■ **EXERCISE AIM**: Each entry below is to be copied out exactly and in full.

[Saved entries]

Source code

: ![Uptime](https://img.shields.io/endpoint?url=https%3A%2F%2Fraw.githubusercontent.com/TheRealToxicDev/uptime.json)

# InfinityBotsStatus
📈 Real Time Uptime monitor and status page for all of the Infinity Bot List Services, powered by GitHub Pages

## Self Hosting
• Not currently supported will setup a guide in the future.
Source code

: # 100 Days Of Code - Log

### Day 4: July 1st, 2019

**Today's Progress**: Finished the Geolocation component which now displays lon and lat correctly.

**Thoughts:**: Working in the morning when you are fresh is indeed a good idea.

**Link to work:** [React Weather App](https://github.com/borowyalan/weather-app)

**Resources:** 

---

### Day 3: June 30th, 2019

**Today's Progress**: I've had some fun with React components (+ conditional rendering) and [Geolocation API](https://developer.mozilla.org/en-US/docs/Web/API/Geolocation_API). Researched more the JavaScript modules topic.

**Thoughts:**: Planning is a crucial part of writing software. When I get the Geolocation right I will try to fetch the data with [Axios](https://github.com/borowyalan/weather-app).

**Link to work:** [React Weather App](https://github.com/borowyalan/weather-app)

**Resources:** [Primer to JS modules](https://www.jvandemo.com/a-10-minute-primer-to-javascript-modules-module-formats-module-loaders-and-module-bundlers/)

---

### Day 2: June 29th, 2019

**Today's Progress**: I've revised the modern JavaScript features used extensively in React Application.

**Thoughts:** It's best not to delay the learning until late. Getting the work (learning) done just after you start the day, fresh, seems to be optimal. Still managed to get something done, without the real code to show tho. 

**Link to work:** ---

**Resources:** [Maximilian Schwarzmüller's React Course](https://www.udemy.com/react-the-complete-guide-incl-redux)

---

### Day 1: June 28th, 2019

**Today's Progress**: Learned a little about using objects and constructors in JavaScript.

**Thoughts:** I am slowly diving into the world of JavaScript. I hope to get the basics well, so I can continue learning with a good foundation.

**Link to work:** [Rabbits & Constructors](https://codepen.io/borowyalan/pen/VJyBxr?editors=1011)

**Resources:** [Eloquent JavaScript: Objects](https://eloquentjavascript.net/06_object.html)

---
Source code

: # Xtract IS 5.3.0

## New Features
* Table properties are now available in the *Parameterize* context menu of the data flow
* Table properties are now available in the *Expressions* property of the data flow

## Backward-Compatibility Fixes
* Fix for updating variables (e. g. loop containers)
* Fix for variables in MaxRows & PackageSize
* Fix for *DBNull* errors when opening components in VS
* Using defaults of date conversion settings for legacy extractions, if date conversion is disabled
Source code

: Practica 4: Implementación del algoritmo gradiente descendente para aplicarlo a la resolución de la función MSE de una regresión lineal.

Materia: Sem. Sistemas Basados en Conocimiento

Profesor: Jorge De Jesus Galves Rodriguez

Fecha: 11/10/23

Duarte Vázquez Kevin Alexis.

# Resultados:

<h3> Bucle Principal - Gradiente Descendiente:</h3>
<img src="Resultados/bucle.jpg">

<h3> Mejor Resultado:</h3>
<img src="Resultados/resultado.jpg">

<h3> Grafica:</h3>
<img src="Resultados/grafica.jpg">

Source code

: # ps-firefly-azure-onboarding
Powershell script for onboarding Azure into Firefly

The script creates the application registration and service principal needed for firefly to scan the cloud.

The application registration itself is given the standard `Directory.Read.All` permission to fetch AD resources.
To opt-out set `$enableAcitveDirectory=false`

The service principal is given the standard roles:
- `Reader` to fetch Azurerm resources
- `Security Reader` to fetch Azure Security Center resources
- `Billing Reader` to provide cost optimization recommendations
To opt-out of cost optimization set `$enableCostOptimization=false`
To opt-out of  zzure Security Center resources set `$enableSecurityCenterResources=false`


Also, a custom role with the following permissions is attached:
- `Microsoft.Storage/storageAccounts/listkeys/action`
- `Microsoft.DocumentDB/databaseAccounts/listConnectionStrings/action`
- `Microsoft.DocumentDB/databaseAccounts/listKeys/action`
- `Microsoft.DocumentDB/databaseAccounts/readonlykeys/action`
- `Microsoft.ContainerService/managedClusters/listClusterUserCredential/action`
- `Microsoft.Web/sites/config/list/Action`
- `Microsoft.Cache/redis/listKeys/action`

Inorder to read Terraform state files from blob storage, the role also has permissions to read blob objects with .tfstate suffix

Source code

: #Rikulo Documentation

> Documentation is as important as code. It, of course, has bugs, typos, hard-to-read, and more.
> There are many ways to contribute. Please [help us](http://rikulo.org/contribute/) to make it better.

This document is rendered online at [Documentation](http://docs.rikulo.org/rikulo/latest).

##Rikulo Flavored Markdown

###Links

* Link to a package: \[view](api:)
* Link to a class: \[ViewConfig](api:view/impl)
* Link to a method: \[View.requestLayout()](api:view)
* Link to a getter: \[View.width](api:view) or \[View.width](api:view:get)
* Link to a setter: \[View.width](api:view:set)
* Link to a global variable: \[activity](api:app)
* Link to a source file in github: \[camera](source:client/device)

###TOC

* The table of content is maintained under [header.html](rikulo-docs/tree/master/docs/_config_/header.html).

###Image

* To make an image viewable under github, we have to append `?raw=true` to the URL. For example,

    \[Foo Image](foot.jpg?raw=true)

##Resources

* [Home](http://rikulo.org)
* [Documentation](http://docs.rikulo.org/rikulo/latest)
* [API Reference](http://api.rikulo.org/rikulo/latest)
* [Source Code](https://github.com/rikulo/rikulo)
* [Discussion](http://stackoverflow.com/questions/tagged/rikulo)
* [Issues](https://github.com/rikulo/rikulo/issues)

■ **ANSWER BELOW**:
Source code

: ![Uptime](https://img.shields.io/endpoint?url=https%3A%2F%2Fraw.githubusercontent.com/TheRealToxicDev/uptime.json)

# InfinityBotsStatus
📈 Real Time Uptime monitor and status page for all of the Infinity Bot List Services, powered by GitHub Pages

## Self Hosting
• Not currently supported will setup a guide in the future.
Source code

: # 100 Days Of Code - Log

### Day 4: July 1st, 2019

**Today's Progress**: Finished the Geolocation component which now displays lon and lat correctly.

**Thoughts:**: Working in the morning when you are fresh is indeed a good idea.

**Link to work:** [React Weather App](https://github.com/borowyalan/weather-app)

**Resources:** 

---

### Day 3: June 30th, 2019

**Today's Progress**: I've had some fun with React components (+ conditional rendering) and [Geolocation API](https://developer.mozilla.org/en-US/docs/Web/API/Geolocation_API). Researched more the JavaScript modules topic.

**Thoughts:**: Planning is a crucial part of writing software. When I get the Geolocation right I will try to fetch the data with [Axios](https://github.com/borowyalan/weather-app).

**Link to work:** [React Weather App](https://github.com/borowyalan/weather-app)

**Resources:** [Primer to JS modules](https://www.jvandemo.com/a-10-minute-primer-to-javascript-modules-module-formats-module-loaders-and-module-bundlers/)

---

### Day 2: June 29th, 2019

**Today's Progress**: I've revised the modern JavaScript features used extensively in React Application.

**Thoughts:** It's best not to delay the learning until late. Getting the work (learning) done just after you start the day, fresh, seems to be optimal. Still managed to get something done, without the real code to show tho. 

**Link to work:** ---

**Resources:** [Maximilian Schwarzmüller's React Course](https://www.udemy.com/react-the-complete-guide-incl-redux)

---

### Day 1: June 28th, 2019

**Today's Progress**: Learned a little about using objects and constructors in JavaScript.

**Thoughts:** I am slowly diving into the world of JavaScript. I hope to get the basics well, so I can continue learning with a good foundation.

**Link to work:** [Rabbits & Constructors](https://codepen.io/borowyalan/pen/VJyBxr?editors=1011)

**Resources:** [Eloquent JavaScript: Objects](https://eloquentjavascript.net/06_object.html)

---
Source code

: # Xtract IS 5.3.0

## New Features
* Table properties are now available in the *Parameterize* context menu of the data flow
* Table properties are now available in the *Expressions* property of the data flow

## Backward-Compatibility Fixes
* Fix for updating variables (e. g. loop containers)
* Fix for variables in MaxRows & PackageSize
* Fix for *DBNull* errors when opening components in VS
* Using defaults of date conversion settings for legacy extractions, if date conversion is disabled
Source code

: Practica 4: Implementación del algoritmo gradiente descendente para aplicarlo a la resolución de la función MSE de una regresión lineal.

Materia: Sem. Sistemas Basados en Conocimiento

Profesor: Jorge De Jesus Galves Rodriguez

Fecha: 11/10/23

Duarte Vázquez Kevin Alexis.

# Resultados:

<h3> Bucle Principal - Gradiente Descendiente:</h3>
<img src="Resultados/bucle.jpg">

<h3> Mejor Resultado:</h3>
<img src="Resultados/resultado.jpg">

<h3> Grafica:</h3>
<img src="Resultados/grafica.jpg">

Source code

: # ps-firefly-azure-onboarding
Powershell script for onboarding Azure into Firefly

The script creates the application registration and service principal needed for firefly to scan the cloud.

The application registration itself is given the standard `Directory.Read.All` permission to fetch AD resources.
To opt-out set `$enableAcitveDirectory=false`

The service principal is given the standard roles:
- `Reader` to fetch Azurerm resources
- `Security Reader` to fetch Azure Security Center resources
- `Billing Reader` to provide cost optimization recommendations
To opt-out of cost optimization set `$enableCostOptimization=false`
To opt-out of  zzure Security Center resources set `$enableSecurityCenterResources=false`


Also, a custom role with the following permissions is attached:
- `Microsoft.Storage/storageAccounts/listkeys/action`
- `Microsoft.DocumentDB/databaseAccounts/listConnectionStrings/action`
- `Microsoft.DocumentDB/databaseAccounts/listKeys/action`
- `Microsoft.DocumentDB/databaseAccounts/readonlykeys/action`
- `Microsoft.ContainerService/managedClusters/listClusterUserCredential/action`
- `Microsoft.Web/sites/config/list/Action`
- `Microsoft.Cache/redis/listKeys/action`

Inorder to read Terraform state files from blob storage, the role also has permissions to read blob objects with .tfstate suffix

Source code

: #Rikulo Documentation

> Documentation is as important as code. It, of course, has bugs, typos, hard-to-read, and more.
> There are many ways to contribute. Please [help us](http://rikulo.org/contribute/) to make it better.

This document is rendered online at [Documentation](http://docs.rikulo.org/rikulo/latest).

##Rikulo Flavored Markdown

###Links

* Link to a package: \[view](api:)
* Link to a class: \[ViewConfig](api:view/impl)
* Link to a method: \[View.requestLayout()](api:view)
* Link to a getter: \[View.width](api:view) or \[View.width](api:view:get)
* Link to a setter: \[View.width](api:view:set)
* Link to a global variable: \[activity](api:app)
* Link to a source file in github: \[camera](source:client/device)

###TOC

* The table of content is maintained under [header.html](rikulo-docs/tree/master/docs/_config_/header.html).

###Image

* To make an image viewable under github, we have to append `?raw=true` to the URL. For example,

    \[Foo Image](foot.jpg?raw=true)

##Resources

* [Home](http://rikulo.org)
* [Documentation](http://docs.rikulo.org/rikulo/latest)
* [API Reference](http://api.rikulo.org/rikulo/latest)
* [Source Code](https://github.com/rikulo/rikulo)
* [Discussion](http://stackoverflow.com/questions/tagged/rikulo)
* [Issues](https://github.com/rikulo/rikulo/issues)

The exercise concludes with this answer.